• _What to work on_:
From the first line to the last, please print the entries exactly, omitting pictures.

★ ★ ★

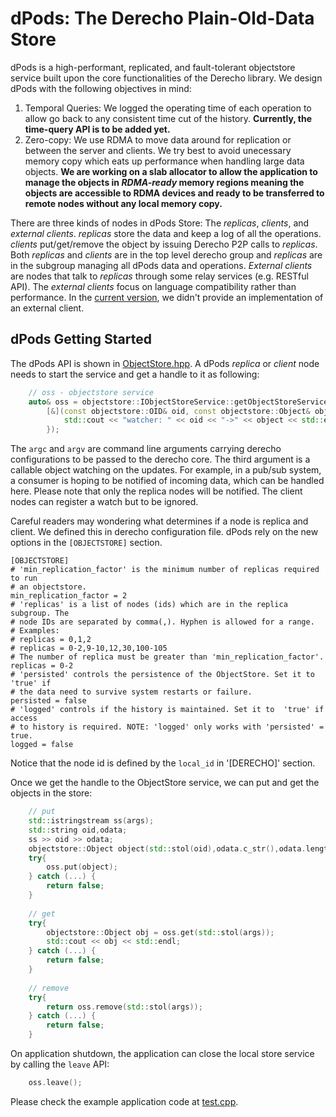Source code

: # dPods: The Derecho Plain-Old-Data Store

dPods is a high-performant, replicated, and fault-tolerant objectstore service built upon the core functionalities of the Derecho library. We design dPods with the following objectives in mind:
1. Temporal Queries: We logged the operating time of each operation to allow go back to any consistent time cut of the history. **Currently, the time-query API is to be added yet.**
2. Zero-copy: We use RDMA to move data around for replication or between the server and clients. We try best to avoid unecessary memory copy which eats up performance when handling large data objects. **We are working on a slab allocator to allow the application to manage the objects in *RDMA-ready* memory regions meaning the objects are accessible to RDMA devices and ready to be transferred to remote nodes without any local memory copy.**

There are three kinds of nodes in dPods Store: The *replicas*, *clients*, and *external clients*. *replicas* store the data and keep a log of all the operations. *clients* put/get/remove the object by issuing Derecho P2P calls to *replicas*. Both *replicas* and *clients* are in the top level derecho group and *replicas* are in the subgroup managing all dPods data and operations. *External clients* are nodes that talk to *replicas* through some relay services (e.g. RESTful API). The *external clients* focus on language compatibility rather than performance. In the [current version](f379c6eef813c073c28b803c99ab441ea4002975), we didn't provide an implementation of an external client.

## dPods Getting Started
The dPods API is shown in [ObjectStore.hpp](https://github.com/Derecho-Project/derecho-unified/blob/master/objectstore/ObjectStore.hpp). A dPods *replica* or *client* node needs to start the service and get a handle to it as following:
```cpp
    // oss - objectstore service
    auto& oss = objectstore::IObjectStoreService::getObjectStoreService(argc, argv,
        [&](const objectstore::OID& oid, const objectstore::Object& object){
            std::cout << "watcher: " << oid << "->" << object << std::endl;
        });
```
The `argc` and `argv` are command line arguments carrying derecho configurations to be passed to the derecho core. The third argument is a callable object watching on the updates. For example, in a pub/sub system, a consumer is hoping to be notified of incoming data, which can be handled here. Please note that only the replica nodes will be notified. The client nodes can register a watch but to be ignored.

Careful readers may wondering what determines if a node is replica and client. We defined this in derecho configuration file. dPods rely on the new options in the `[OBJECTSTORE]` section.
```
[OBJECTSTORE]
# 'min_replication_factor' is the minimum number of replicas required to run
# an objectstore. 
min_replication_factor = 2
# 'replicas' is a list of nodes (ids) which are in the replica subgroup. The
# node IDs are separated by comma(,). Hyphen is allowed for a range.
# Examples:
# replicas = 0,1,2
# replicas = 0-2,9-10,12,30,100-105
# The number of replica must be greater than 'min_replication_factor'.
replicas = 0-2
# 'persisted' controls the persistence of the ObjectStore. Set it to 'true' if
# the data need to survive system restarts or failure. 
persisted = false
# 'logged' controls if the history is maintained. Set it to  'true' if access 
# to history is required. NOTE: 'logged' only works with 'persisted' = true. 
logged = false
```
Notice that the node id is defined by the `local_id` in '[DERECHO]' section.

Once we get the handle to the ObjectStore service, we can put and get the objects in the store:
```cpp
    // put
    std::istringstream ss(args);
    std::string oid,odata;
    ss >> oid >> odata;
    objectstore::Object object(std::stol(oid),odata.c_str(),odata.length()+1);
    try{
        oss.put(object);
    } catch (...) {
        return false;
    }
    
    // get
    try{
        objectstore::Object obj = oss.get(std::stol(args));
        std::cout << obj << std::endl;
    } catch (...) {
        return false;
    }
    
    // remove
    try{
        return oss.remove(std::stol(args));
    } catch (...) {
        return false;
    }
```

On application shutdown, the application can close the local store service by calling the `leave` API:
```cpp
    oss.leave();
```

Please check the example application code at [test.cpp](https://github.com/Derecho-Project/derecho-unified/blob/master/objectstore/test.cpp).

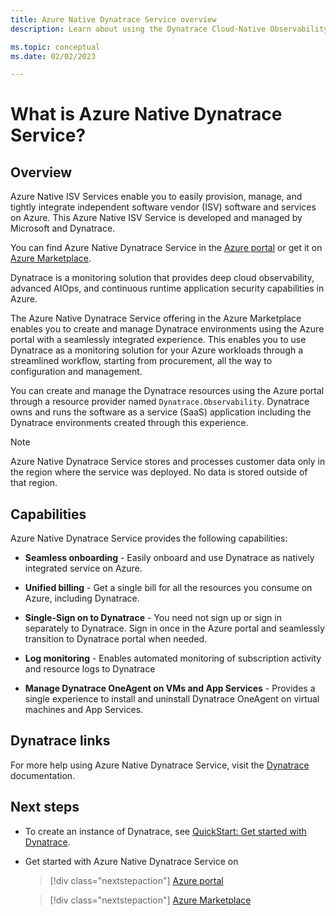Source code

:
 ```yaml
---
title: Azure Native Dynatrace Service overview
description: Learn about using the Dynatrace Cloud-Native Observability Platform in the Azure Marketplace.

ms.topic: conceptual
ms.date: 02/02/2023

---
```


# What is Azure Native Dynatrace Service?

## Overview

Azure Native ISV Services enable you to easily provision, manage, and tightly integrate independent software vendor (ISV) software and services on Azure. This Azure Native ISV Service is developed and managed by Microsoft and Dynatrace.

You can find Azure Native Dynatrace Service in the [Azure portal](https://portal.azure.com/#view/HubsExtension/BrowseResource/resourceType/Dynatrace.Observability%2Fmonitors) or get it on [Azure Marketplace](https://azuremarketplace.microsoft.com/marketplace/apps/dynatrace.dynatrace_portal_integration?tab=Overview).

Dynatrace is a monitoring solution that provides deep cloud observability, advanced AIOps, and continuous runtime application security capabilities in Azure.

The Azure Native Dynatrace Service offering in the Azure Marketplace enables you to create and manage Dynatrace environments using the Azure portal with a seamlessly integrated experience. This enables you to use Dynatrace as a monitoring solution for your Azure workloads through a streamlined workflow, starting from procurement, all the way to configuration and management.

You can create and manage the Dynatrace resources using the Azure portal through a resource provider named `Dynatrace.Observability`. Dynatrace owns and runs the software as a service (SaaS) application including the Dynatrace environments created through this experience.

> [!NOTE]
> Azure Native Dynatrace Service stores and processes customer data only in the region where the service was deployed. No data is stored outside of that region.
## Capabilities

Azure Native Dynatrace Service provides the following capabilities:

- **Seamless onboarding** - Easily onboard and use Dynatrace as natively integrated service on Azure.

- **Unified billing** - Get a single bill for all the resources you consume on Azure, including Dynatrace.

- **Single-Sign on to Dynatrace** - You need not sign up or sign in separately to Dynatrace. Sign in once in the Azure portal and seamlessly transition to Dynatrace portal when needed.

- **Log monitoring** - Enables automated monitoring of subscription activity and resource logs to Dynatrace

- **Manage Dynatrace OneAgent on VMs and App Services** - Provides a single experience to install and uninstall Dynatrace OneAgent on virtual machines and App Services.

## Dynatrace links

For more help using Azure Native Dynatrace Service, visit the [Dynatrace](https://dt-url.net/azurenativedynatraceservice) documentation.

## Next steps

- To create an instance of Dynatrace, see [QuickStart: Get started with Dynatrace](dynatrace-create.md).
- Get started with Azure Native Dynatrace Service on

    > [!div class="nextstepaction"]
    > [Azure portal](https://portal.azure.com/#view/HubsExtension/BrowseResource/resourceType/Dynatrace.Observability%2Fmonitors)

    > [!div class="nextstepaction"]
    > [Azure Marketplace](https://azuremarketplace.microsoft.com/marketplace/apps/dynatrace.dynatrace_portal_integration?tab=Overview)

★ ★ ★

• _Solution_:
Source code

: # dPods: The Derecho Plain-Old-Data Store

dPods is a high-performant, replicated, and fault-tolerant objectstore service built upon the core functionalities of the Derecho library. We design dPods with the following objectives in mind:
1. Temporal Queries: We logged the operating time of each operation to allow go back to any consistent time cut of the history. **Currently, the time-query API is to be added yet.**
2. Zero-copy: We use RDMA to move data around for replication or between the server and clients. We try best to avoid unecessary memory copy which eats up performance when handling large data objects. **We are working on a slab allocator to allow the application to manage the objects in *RDMA-ready* memory regions meaning the objects are accessible to RDMA devices and ready to be transferred to remote nodes without any local memory copy.**

There are three kinds of nodes in dPods Store: The *replicas*, *clients*, and *external clients*. *replicas* store the data and keep a log of all the operations. *clients* put/get/remove the object by issuing Derecho P2P calls to *replicas*. Both *replicas* and *clients* are in the top level derecho group and *replicas* are in the subgroup managing all dPods data and operations. *External clients* are nodes that talk to *replicas* through some relay services (e.g. RESTful API). The *external clients* focus on language compatibility rather than performance. In the [current version](f379c6eef813c073c28b803c99ab441ea4002975), we didn't provide an implementation of an external client.

## dPods Getting Started
The dPods API is shown in [ObjectStore.hpp](https://github.com/Derecho-Project/derecho-unified/blob/master/objectstore/ObjectStore.hpp). A dPods *replica* or *client* node needs to start the service and get a handle to it as following:
```cpp
    // oss - objectstore service
    auto& oss = objectstore::IObjectStoreService::getObjectStoreService(argc, argv,
        [&](const objectstore::OID& oid, const objectstore::Object& object){
            std::cout << "watcher: " << oid << "->" << object << std::endl;
        });
```
The `argc` and `argv` are command line arguments carrying derecho configurations to be passed to the derecho core. The third argument is a callable object watching on the updates. For example, in a pub/sub system, a consumer is hoping to be notified of incoming data, which can be handled here. Please note that only the replica nodes will be notified. The client nodes can register a watch but to be ignored.

Careful readers may wondering what determines if a node is replica and client. We defined this in derecho configuration file. dPods rely on the new options in the `[OBJECTSTORE]` section.
```
[OBJECTSTORE]
# 'min_replication_factor' is the minimum number of replicas required to run
# an objectstore. 
min_replication_factor = 2
# 'replicas' is a list of nodes (ids) which are in the replica subgroup. The
# node IDs are separated by comma(,). Hyphen is allowed for a range.
# Examples:
# replicas = 0,1,2
# replicas = 0-2,9-10,12,30,100-105
# The number of replica must be greater than 'min_replication_factor'.
replicas = 0-2
# 'persisted' controls the persistence of the ObjectStore. Set it to 'true' if
# the data need to survive system restarts or failure. 
persisted = false
# 'logged' controls if the history is maintained. Set it to  'true' if access 
# to history is required. NOTE: 'logged' only works with 'persisted' = true. 
logged = false
```
Notice that the node id is defined by the `local_id` in '[DERECHO]' section.

Once we get the handle to the ObjectStore service, we can put and get the objects in the store:
```cpp
    // put
    std::istringstream ss(args);
    std::string oid,odata;
    ss >> oid >> odata;
    objectstore::Object object(std::stol(oid),odata.c_str(),odata.length()+1);
    try{
        oss.put(object);
    } catch (...) {
        return false;
    }
    
    // get
    try{
        objectstore::Object obj = oss.get(std::stol(args));
        std::cout << obj << std::endl;
    } catch (...) {
        return false;
    }
    
    // remove
    try{
        return oss.remove(std::stol(args));
    } catch (...) {
        return false;
    }
```

On application shutdown, the application can close the local store service by calling the `leave` API:
```cpp
    oss.leave();
```

Please check the example application code at [test.cpp](https://github.com/Derecho-Project/derecho-unified/blob/master/objectstore/test.cpp).

Source code

:
 ```yaml
---
title: Azure Native Dynatrace Service overview
description: Learn about using the Dynatrace Cloud-Native Observability Platform in the Azure Marketplace.

ms.topic: conceptual
ms.date: 02/02/2023

---
```


# What is Azure Native Dynatrace Service?

## Overview

Azure Native ISV Services enable you to easily provision, manage, and tightly integrate independent software vendor (ISV) software and services on Azure. This Azure Native ISV Service is developed and managed by Microsoft and Dynatrace.

You can find Azure Native Dynatrace Service in the [Azure portal](https://portal.azure.com/#view/HubsExtension/BrowseResource/resourceType/Dynatrace.Observability%2Fmonitors) or get it on [Azure Marketplace](https://azuremarketplace.microsoft.com/marketplace/apps/dynatrace.dynatrace_portal_integration?tab=Overview).

Dynatrace is a monitoring solution that provides deep cloud observability, advanced AIOps, and continuous runtime application security capabilities in Azure.

The Azure Native Dynatrace Service offering in the Azure Marketplace enables you to create and manage Dynatrace environments using the Azure portal with a seamlessly integrated experience. This enables you to use Dynatrace as a monitoring solution for your Azure workloads through a streamlined workflow, starting from procurement, all the way to configuration and management.

You can create and manage the Dynatrace resources using the Azure portal through a resource provider named `Dynatrace.Observability`. Dynatrace owns and runs the software as a service (SaaS) application including the Dynatrace environments created through this experience.

> [!NOTE]
> Azure Native Dynatrace Service stores and processes customer data only in the region where the service was deployed. No data is stored outside of that region.
## Capabilities

Azure Native Dynatrace Service provides the following capabilities:

- **Seamless onboarding** - Easily onboard and use Dynatrace as natively integrated service on Azure.

- **Unified billing** - Get a single bill for all the resources you consume on Azure, including Dynatrace.

- **Single-Sign on to Dynatrace** - You need not sign up or sign in separately to Dynatrace. Sign in once in the Azure portal and seamlessly transition to Dynatrace portal when needed.

- **Log monitoring** - Enables automated monitoring of subscription activity and resource logs to Dynatrace

- **Manage Dynatrace OneAgent on VMs and App Services** - Provides a single experience to install and uninstall Dynatrace OneAgent on virtual machines and App Services.

## Dynatrace links

For more help using Azure Native Dynatrace Service, visit the [Dynatrace](https://dt-url.net/azurenativedynatraceservice) documentation.

## Next steps

- To create an instance of Dynatrace, see [QuickStart: Get started with Dynatrace](dynatrace-create.md).
- Get started with Azure Native Dynatrace Service on

    > [!div class="nextstepaction"]
    > [Azure portal](https://portal.azure.com/#view/HubsExtension/BrowseResource/resourceType/Dynatrace.Observability%2Fmonitors)

    > [!div class="nextstepaction"]
    > [Azure Marketplace](https://azuremarketplace.microsoft.com/marketplace/apps/dynatrace.dynatrace_portal_integration?tab=Overview)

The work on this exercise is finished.